One of the services we offer is called Test-Gap Analysis (TGA). It helps you identify changes in your code that have not been covered by your tests since the last release. I have been working on TGA for the last few months and never had to worry about performance problems. Analyzing a code base of over 30,000 classes took about 15 minutes, which is what you’d expect for a complex analysis.

Last week, though, we tried executing it on a new project (> 60,000 classes) and after the analysis had run for 2 hours with no end in sight, we had to face the facts: we had a performance problem. The following graph shows our code’s approximate performace:

graph

I took a quick look at our code and after a few minutes I thought I had a pretty good idea of what the problem might be. Just to confirm, I ran our analysis with a profiler attached. As expected, my first guess was... way off!

The analysis showed that the JVM spent an extrodinarily large portion of its time inside Java’s String#replace(). Investigating further, I identified this piece of code as the culprit:

protected void applyAllTypeRenames() {
  for (Method method : processedMethods) {
    String body = method.getBody();
      for (Entry<String, String> entry : typeRenames.entrySet()) {
        body = body.replace(entry.getKey(), entry.getValue());
      }
      processTransformedBody(method, body);
 }
}

Here, we apply a list of replacements to a string. For each method that must be processed and for each entry in the map, we call String#replace() once. What you cannot see here is that in the problematic case, the outer loop had several tens of thousands of iterations, and the map contained more than 10,000 entries at the worst of times. This makes for a LOT of iterations.

Are regular expressions faster?

So the question was: how can we make this faster? Our first idea was to use regular expressions. Instead of iterating over the map and performing one replacement at a time. We created one gigantic regular expression that matched all the keys in the map, applied it to the string and replaced each match after looking up the replacement in the map. The time it takes java.util.regex.Pattern to compile such a huge regular expression: around 6 seconds. The time we save when using this approach: none. It seems like regular expressions are just a bad choice when you’re trying to perform a lot of literal replacements.
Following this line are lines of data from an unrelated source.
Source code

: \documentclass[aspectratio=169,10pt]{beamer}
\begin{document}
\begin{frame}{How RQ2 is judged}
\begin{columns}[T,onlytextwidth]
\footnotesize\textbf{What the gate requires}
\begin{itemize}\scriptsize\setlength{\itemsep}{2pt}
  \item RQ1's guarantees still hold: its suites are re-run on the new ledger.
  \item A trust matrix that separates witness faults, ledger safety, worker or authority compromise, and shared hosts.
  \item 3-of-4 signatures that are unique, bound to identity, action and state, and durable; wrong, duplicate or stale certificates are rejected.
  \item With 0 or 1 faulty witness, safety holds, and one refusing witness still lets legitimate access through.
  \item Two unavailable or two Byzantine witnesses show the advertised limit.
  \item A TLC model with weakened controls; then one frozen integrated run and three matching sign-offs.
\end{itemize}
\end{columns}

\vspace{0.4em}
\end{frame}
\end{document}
Thus, we were back to literal string replacements. To get an idea of how the Java standard library does this and to find a way to optimize that code for our particular situation, we took a look at String#replace(). Guess how it is implemented:

public String replace(CharSequence target, CharSequence replacement) {
  return Pattern.compile(target.toString, Pattern.LITERAL)
         .matcher(this)
         .replaceAll(Matcher.quoteReplacement(replacement.toString());
}

That’s right: with regular expressions! So it's little wonder that our first try wasn't faster than the built-in method.
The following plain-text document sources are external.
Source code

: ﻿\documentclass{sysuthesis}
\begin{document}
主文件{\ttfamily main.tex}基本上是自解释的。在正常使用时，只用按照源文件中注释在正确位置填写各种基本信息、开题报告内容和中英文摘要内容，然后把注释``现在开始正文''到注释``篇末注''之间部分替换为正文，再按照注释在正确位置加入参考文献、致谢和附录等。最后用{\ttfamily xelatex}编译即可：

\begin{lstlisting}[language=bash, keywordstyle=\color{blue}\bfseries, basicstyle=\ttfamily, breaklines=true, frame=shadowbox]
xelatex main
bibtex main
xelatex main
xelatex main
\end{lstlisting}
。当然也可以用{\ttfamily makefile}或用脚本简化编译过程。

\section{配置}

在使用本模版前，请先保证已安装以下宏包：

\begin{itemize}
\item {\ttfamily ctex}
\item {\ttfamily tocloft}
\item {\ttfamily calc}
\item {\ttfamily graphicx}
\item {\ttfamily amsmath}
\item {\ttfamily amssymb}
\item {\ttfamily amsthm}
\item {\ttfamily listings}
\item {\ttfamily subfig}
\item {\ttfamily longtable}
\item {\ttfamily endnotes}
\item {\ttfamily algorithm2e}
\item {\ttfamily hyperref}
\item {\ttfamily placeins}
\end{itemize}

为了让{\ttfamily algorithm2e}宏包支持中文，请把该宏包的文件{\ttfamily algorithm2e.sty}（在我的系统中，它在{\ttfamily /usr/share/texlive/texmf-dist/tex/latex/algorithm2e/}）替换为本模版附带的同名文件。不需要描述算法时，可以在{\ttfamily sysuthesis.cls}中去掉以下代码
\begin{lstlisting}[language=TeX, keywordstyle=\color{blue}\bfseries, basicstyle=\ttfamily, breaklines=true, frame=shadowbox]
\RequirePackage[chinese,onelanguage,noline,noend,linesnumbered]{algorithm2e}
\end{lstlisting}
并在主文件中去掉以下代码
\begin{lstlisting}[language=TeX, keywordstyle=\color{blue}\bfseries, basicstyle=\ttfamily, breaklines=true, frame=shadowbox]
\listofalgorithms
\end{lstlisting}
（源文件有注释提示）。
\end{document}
Our performance fix for String # replace()

After we saw this, we decided to create our own utility method that would do literal replacements on a StringBuilder, saving us the trouble of creating millions of temporary String and Pattern objects. This is what we came up with:

/**
 * Replaces all occurrences of keys of the given map in the given string
 * with the associated value in that map.
 * 
 * This method is semantically the same as calling
 * {@link String#replace(CharSequence, CharSequence)} for each of the
 * entries in the map, but may be significantly faster for many replacements
 * performed on a short string, since
 * {@link String#replace(CharSequence, CharSequence)} uses regular
 * expressions internally and results in many String object allocations when
 * applied iteratively.
 * 
 * The order in which replacements are applied depends on the order of the
 * map's entry set.
 */
public static String replaceFromMap(String string,
        Map<String, String> replacements) {
  StringBuilder sb = newStringBuilder(string);
  for (Entry<String, String> entry : replacements.entrySet()) {
     String key = entry.getKey();
     String value = entry.getValue();

     int start = sb.indexOf(key, 0);
     while (start > -1) {
       int end = start + key.length();
       int nextSearchStart = start + value.length();
       sb.replace(start, end, value);
       start = sb.indexOf(key, nextSearchStart);
     }
  }
  return sb.toString();
}

This change alone brought the analysis time down from »I think I’m aborting this, it’s been running for over two hours« to a little over 15 minutes. Together with some other improvements, the analysis now completes in less than 4 minutes!

Of course, this does not have to be the end. As my colleague Benjamin Hummel pointed out: we could apply all these replacements in linear time with the Aho-Corasick algorithm. It remains to be seen if our current optimizations are enough or if even larger projects will provide new challenges for us in the future.